Infatti sarebbe risultato che il detenuto in questione non sarebbe stato “picchiato” non solo dagli agenti ma nemmeno dagli altri detenuti, nonostante un comportamento insofferente ed offensivo sia nei confronti dei poliziotti che degli altri detenuti.

Sicuramente lo stesso ha dei problemi che dovrebbe risolvere poiché sarebbe solito minacciare di auto lesionarsi con le lamette che vengono autorizzate per farsi la barba, nonché pretendere di violare il regolamento interno chiedendo, per esempio, di fare telefonate o videochiamate oltre il numero massimo consentito dalla legge.

Potrei dilungarmi con altri aspetti relativi al detenuto in questione che forse avrebbe diritto al trasferimento per essere più vicino alla famiglia, ma questo non fa parte delle responsabilità dei poliziotti di Bari, ma dalla ottusa ed inefficiente macchina dell’amministrazione penitenziaria che non è in grado di gestire in maniera adeguata delle situazioni che forse meriterebbero un attenzione ben diversa.

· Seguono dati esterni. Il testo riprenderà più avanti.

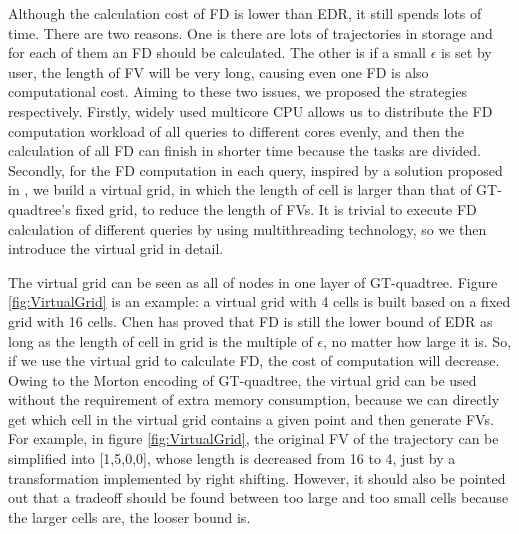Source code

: \documentclass[conference]{IEEEtran}
\begin{document}
Although the calculation cost of FD is lower than EDR, it still spends lots of time. There are two reasons. One is there are lots of trajectories in storage and for each of them an FD should be calculated. The other is if a small $\epsilon$ is set by user, the length of FV will be very long, causing even one FD is also computational cost. Aiming to these two issues, we proposed the strategies respectively. Firstly, widely used multicore CPU allows us to distribute the FD computation workload of all queries to different cores evenly, and then the calculation of all FD can finish in shorter time because the tasks are divided. Secondly, for the FD computation in each query, inspired by a solution proposed in \cite{DBLP:conf/sigmod/ChenOO05}, we build a virtual grid, in which the length of cell is larger than that of GT-quadtree's fixed grid, to reduce the length of FVs. It is trivial to execute FD calculation of different queries by using multithreading technology, so we then introduce the virtual grid in detail. 

The virtual grid can be seen as all of nodes in one layer of GT-quadtree. Figure \ref{fig:VirtualGrid} is an example: a virtual grid with 4 cells is built based on a fixed grid with 16 cells. Chen\cite{DBLP:conf/sigmod/ChenOO05} has proved that FD is still the lower bound of EDR as long as the length of cell in grid is the multiple of $\epsilon$, no matter how large it is. So, if we use the virtual grid to calculate FD, the cost of computation will decrease. Owing to the Morton encoding of GT-quadtree, the virtual grid can be used without the requirement of extra memory consumption, because we can directly get which cell in the virtual grid contains a given point and then generate FVs. For example, in figure \ref{fig:VirtualGrid}, the original FV of the trajectory can be simplified into [1,5,0,0], whose length is decreased from 16 to 4, just by a transformation implemented by right shifting. However, it should also be pointed out that a tradeoff should be found between too large and too small cells because the larger cells are, the looser bound is. 
\end{document}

Invece di sparare a zero contro i poliziotti di Bari avrei consigliato alla mamma del detenuto di rivolgersi al magistrato di sorveglianza, al garante dei detenuti proprio per una verifica completa della situazione processuale e sanitaria del proprio figlio, al fine di ottenere quanto sperato e cioè il trasferimento in altro carcere .

Il Sappe sarà infine lieto di verificare unitamente a codesta Redazione gli sviluppi della denuncia che l’avvocato della signora sembra aver presentato per questi ”presunti maltrattamenti” del detenuto in questione, certo della buona fede, della serietà e della correttezza dei poliziotti penitenziari in servizio presso il carcere di Bari.